Employers and those who are self-employed can receive a refundable tax credit against the employer’s share of FICA tax (6.2% of FICA wages) equal to 100% of the “qualified sick leave wages” and “required paid family leave” wages paid by the employer. However, the employer will be denied an income tax deduction for the “wages” used to generate the tax credit. The CARES Act Section 3606 authorizes the Treasury to give employers an advance tax credit rather than having to wait to be reimbursed on the back end. The IRS will likely issue administrative guidance on this process in the coming weeks.

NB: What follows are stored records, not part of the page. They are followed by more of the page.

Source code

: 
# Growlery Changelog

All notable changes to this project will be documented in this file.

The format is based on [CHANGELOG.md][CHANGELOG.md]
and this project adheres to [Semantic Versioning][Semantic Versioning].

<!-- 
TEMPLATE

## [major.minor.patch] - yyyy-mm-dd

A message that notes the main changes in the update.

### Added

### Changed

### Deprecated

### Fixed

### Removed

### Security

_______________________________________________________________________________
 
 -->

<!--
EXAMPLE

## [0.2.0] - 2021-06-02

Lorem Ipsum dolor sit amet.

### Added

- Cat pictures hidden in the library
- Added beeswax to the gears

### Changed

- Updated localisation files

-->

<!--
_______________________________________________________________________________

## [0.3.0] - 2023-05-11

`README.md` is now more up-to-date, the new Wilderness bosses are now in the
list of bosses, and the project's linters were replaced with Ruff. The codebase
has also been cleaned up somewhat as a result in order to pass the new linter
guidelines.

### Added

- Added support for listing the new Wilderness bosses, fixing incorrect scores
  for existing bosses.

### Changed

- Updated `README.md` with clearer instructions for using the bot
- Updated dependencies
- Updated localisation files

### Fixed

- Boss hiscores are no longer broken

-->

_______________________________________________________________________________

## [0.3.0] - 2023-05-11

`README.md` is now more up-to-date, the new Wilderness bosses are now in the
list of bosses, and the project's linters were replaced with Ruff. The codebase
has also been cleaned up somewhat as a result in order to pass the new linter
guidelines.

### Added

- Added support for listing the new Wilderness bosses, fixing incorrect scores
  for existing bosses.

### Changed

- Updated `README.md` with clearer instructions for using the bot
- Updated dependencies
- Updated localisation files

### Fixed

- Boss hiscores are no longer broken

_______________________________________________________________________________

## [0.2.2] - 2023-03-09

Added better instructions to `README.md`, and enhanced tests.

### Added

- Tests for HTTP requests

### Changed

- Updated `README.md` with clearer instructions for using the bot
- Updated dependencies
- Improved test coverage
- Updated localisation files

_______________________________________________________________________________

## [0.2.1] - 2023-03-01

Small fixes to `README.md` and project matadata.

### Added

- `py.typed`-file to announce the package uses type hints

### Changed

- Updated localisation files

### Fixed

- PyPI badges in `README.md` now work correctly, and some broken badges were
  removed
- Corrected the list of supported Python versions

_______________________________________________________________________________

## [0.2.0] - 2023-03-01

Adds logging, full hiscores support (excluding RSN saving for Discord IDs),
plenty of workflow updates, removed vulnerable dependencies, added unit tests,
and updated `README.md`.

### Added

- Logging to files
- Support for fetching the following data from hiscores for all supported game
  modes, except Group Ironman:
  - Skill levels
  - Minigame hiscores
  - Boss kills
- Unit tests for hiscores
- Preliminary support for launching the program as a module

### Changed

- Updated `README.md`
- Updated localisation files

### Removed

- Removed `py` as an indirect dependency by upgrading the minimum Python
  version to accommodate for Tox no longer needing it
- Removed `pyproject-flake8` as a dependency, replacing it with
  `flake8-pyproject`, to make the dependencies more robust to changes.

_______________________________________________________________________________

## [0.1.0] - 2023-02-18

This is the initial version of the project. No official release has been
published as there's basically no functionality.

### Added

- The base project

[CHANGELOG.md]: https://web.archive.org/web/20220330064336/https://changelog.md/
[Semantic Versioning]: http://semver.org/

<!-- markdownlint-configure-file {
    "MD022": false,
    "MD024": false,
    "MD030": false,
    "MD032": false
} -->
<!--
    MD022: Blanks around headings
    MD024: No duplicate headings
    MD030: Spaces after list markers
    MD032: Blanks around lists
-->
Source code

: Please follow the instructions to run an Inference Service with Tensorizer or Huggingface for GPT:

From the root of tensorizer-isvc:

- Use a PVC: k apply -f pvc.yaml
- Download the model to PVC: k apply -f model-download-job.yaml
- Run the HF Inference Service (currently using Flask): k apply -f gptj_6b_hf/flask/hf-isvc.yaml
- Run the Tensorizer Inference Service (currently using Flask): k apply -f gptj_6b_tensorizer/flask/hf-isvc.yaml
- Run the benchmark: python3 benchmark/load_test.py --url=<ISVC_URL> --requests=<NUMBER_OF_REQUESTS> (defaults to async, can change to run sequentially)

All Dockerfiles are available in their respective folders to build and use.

A refundable payroll tax credit is available for the employer if: a) the employer had to fully or partially shut down; or b) gross receipts for the quarter declined by more than 50% when compared to the same quarter in the in the prior year. The credit is available for 50% of “qualified wages” paid from March 13, 2020 through December 31, 2020 (only the first $10,000 of wages per employee is counted for purposes of the credit).  Only wages to paid laid-off employees are treated as “qualified wages.” “Qualified sick leave wages” and “required paid family leave wages” are not eligible for the credit.  An employee’s share of health care benefits counts as “wages” for purposes of the credit. Small employers (100 or fewer employees) do not have to lay-off employees to claim the credit. The credit is not available if the employer receives a Paycheck Protection Program loan from the SBA.  The credit for a quarter expires once gross receipts exceed 80% of the comparable quarter of 2019. https://home.treasury.gov/index.php/news/press-releases/sm962

Finally, a cash flow deferral is available for the employer’s share of social security taxes (6.2%) from wages that were paid from March 27, 2020 through December 31, 2020. The provision requires that the deferred employment tax be paid back over the following two years, with half of the amount required to be paid by December 31, 2021 and the other half by December 31, 2022. Similar tax deferral benefits are offered to self-employed individuals. This deferral is not available if the employer receives a Paycheck Protection Program loan from the SBA and has a portion of the loan forgiven.

Strassburger McKenna Gutnick & Gefsky attorneys have thoroughly reviewed the Acts and provisions outlined in this summary. We are available to advise clients on the impact they may have on their businesses.

For more specific information, please contact Pam Connelly at pconnelly@smgglaw.com, Jean Novak at jnovak@smgglaw.com  or Gerri Sperling at gsperling@smgglaw.com.

The summary above does not constitute legal advice. It is to be used for general informational purposes only. We fully expect that many of the provisions discussed above will be modified by future law changes and administrative guidance. You should refrain from acting on the basis of any content included in this alert without seeking legal or other professional advice.